Stored records
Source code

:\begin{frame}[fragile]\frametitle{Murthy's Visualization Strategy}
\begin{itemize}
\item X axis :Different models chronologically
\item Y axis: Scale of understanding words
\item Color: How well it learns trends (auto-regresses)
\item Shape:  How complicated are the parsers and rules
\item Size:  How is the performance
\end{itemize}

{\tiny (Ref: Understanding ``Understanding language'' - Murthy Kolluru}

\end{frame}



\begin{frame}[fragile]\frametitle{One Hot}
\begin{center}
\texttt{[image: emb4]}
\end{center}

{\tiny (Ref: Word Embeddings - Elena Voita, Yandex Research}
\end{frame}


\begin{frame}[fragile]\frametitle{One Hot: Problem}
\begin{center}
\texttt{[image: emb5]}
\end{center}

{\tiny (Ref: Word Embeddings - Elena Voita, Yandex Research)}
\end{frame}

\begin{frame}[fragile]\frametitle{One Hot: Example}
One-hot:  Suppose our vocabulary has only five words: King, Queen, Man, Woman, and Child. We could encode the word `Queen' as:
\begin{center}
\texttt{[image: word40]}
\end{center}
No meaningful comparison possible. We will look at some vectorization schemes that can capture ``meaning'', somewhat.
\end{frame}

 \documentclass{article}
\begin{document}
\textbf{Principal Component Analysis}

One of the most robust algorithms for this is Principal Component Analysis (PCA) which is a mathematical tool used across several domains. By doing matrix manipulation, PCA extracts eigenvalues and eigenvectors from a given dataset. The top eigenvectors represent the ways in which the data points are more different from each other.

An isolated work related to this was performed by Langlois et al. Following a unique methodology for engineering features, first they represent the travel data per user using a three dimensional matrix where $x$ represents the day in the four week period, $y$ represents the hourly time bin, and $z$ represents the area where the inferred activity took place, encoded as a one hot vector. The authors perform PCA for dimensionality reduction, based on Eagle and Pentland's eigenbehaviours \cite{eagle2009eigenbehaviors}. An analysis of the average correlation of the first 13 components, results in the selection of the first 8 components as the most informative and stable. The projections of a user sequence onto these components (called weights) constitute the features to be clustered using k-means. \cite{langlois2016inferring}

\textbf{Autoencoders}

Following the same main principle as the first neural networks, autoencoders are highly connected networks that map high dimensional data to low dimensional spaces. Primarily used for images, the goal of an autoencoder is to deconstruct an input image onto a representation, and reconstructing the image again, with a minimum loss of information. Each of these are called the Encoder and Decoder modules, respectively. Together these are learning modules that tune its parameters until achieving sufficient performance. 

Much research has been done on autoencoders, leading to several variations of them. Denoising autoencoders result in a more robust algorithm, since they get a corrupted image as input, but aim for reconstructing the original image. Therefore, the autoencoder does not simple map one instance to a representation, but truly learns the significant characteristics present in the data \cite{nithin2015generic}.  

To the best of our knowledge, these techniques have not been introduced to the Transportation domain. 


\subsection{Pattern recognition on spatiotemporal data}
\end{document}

ACTIVITY:
All of the entries above should be transcribed exactly, line for line.

OUTPUT OF THE TASK:
Source code

:\begin{frame}[fragile]\frametitle{Murthy's Visualization Strategy}
\begin{itemize}
\item X axis :Different models chronologically
\item Y axis: Scale of understanding words
\item Color: How well it learns trends (auto-regresses)
\item Shape:  How complicated are the parsers and rules
\item Size:  How is the performance
\end{itemize}

{\tiny (Ref: Understanding ``Understanding language'' - Murthy Kolluru}

\end{frame}



\begin{frame}[fragile]\frametitle{One Hot}
\begin{center}
\texttt{[image: emb4]}
\end{center}

{\tiny (Ref: Word Embeddings - Elena Voita, Yandex Research}
\end{frame}


\begin{frame}[fragile]\frametitle{One Hot: Problem}
\begin{center}
\texttt{[image: emb5]}
\end{center}

{\tiny (Ref: Word Embeddings - Elena Voita, Yandex Research)}
\end{frame}

\begin{frame}[fragile]\frametitle{One Hot: Example}
One-hot:  Suppose our vocabulary has only five words: King, Queen, Man, Woman, and Child. We could encode the word `Queen' as:
\begin{center}
\texttt{[image: word40]}
\end{center}
No meaningful comparison possible. We will look at some vectorization schemes that can capture ``meaning'', somewhat.
\end{frame}

 \documentclass{article}
\begin{document}
\textbf{Principal Component Analysis}

One of the most robust algorithms for this is Principal Component Analysis (PCA) which is a mathematical tool used across several domains. By doing matrix manipulation, PCA extracts eigenvalues and eigenvectors from a given dataset. The top eigenvectors represent the ways in which the data points are more different from each other.

An isolated work related to this was performed by Langlois et al. Following a unique methodology for engineering features, first they represent the travel data per user using a three dimensional matrix where $x$ represents the day in the four week period, $y$ represents the hourly time bin, and $z$ represents the area where the inferred activity took place, encoded as a one hot vector. The authors perform PCA for dimensionality reduction, based on Eagle and Pentland's eigenbehaviours \cite{eagle2009eigenbehaviors}. An analysis of the average correlation of the first 13 components, results in the selection of the first 8 components as the most informative and stable. The projections of a user sequence onto these components (called weights) constitute the features to be clustered using k-means. \cite{langlois2016inferring}

\textbf{Autoencoders}

Following the same main principle as the first neural networks, autoencoders are highly connected networks that map high dimensional data to low dimensional spaces. Primarily used for images, the goal of an autoencoder is to deconstruct an input image onto a representation, and reconstructing the image again, with a minimum loss of information. Each of these are called the Encoder and Decoder modules, respectively. Together these are learning modules that tune its parameters until achieving sufficient performance. 

Much research has been done on autoencoders, leading to several variations of them. Denoising autoencoders result in a more robust algorithm, since they get a corrupted image as input, but aim for reconstructing the original image. Therefore, the autoencoder does not simple map one instance to a representation, but truly learns the significant characteristics present in the data \cite{nithin2015generic}.  

To the best of our knowledge, these techniques have not been introduced to the Transportation domain. 


\subsection{Pattern recognition on spatiotemporal data}
\end{document}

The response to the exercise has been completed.